Brief: Beneath this task is a listing. Count its lines that contain "title" and answer with the number only.

Material for this task:
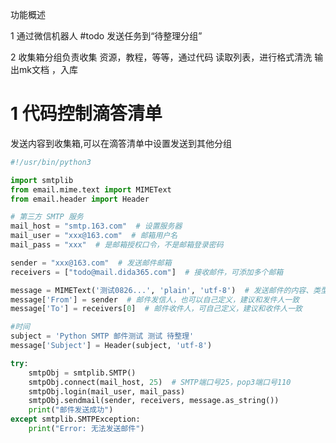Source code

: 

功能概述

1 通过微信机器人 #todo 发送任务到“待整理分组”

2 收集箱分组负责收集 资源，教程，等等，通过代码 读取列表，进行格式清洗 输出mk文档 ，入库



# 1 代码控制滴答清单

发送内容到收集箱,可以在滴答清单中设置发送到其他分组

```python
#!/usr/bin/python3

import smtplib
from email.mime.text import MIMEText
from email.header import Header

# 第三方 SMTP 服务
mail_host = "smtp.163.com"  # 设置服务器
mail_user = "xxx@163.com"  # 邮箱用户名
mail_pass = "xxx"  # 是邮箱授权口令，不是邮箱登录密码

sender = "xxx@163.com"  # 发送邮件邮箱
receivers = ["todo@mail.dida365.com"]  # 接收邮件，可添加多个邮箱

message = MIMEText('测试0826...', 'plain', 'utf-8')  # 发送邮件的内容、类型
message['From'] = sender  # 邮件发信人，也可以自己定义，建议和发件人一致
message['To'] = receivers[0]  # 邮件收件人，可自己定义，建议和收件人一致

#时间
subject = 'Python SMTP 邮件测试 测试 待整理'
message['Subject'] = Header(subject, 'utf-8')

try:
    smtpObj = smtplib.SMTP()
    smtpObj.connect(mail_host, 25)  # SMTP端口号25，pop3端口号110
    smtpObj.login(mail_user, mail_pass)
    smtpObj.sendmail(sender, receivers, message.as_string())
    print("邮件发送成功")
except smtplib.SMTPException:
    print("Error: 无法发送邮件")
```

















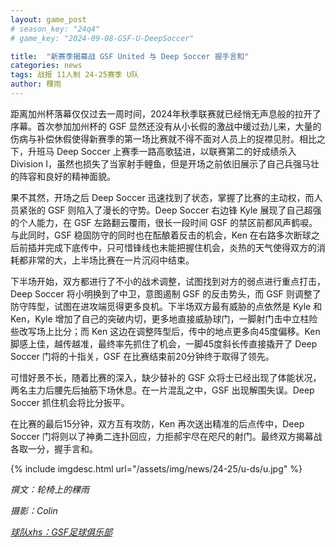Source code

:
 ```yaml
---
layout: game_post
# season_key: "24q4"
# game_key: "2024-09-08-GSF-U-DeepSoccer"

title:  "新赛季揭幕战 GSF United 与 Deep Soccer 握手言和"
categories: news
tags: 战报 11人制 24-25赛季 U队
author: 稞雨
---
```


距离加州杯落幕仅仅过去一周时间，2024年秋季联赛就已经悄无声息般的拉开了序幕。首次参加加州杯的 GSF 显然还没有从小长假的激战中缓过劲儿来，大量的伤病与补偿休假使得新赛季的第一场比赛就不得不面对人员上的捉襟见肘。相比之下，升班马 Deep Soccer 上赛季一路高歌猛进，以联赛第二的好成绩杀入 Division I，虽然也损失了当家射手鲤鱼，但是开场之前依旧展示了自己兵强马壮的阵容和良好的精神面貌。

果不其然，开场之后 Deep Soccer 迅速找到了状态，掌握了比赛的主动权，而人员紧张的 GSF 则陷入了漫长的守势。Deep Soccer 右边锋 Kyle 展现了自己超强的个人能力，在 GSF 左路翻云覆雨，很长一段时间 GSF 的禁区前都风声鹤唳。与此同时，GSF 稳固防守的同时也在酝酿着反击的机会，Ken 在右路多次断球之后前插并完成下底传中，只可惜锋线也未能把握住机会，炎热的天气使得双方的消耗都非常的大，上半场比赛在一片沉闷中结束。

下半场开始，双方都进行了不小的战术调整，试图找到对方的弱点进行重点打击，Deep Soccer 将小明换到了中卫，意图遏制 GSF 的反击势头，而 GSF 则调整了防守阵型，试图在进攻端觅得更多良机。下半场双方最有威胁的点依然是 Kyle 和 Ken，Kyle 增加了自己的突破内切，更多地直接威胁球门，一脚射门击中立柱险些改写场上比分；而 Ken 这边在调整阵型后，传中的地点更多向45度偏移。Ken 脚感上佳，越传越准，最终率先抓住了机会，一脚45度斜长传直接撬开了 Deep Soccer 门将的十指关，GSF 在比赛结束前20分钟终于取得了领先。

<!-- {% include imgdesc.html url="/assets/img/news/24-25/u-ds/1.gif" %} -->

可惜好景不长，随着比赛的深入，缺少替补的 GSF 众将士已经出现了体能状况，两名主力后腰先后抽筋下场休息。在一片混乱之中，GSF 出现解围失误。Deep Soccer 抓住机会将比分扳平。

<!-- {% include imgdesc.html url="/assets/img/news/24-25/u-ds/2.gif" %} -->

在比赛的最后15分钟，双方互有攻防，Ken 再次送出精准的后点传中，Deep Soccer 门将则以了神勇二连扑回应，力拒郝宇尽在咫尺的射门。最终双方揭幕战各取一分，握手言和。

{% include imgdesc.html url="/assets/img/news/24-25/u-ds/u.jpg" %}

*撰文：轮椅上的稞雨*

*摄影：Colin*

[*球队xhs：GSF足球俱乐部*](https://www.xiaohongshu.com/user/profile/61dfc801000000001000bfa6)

...

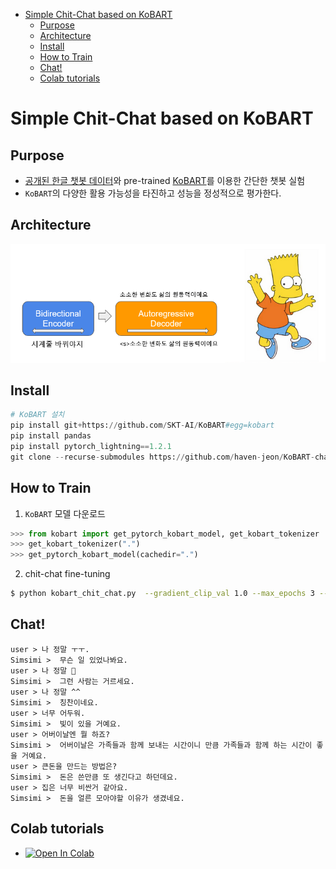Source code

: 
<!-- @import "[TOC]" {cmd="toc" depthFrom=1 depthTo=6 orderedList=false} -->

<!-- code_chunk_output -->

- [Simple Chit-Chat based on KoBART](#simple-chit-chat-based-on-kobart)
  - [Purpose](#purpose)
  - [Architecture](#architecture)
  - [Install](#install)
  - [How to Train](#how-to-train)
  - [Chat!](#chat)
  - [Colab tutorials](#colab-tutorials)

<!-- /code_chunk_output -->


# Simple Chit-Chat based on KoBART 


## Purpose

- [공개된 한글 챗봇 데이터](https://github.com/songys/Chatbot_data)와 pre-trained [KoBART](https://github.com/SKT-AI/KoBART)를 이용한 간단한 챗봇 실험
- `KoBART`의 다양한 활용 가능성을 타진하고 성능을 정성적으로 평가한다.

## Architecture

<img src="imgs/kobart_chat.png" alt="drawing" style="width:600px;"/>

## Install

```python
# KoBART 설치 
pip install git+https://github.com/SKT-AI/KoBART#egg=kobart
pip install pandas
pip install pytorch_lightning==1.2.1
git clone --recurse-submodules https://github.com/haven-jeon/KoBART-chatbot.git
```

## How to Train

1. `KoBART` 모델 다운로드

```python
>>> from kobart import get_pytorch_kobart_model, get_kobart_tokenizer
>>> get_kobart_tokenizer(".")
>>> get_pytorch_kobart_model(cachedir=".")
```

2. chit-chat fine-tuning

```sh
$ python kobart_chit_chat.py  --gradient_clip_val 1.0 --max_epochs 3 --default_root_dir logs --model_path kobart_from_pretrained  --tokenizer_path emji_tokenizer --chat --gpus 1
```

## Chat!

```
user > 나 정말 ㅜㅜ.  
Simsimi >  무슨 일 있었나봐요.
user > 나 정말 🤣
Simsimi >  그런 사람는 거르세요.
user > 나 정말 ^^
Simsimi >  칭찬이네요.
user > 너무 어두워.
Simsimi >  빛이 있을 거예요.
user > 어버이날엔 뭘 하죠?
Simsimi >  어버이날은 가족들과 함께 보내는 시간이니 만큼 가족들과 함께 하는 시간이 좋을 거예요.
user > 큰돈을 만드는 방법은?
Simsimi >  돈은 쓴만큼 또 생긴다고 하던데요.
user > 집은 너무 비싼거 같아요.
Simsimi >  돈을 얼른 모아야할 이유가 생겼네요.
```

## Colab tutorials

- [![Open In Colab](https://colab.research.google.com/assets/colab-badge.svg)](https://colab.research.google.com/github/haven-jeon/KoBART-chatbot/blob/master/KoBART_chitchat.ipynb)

* * *

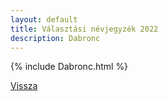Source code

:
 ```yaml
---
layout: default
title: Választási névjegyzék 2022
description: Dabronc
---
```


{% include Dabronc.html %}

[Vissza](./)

Task output: 2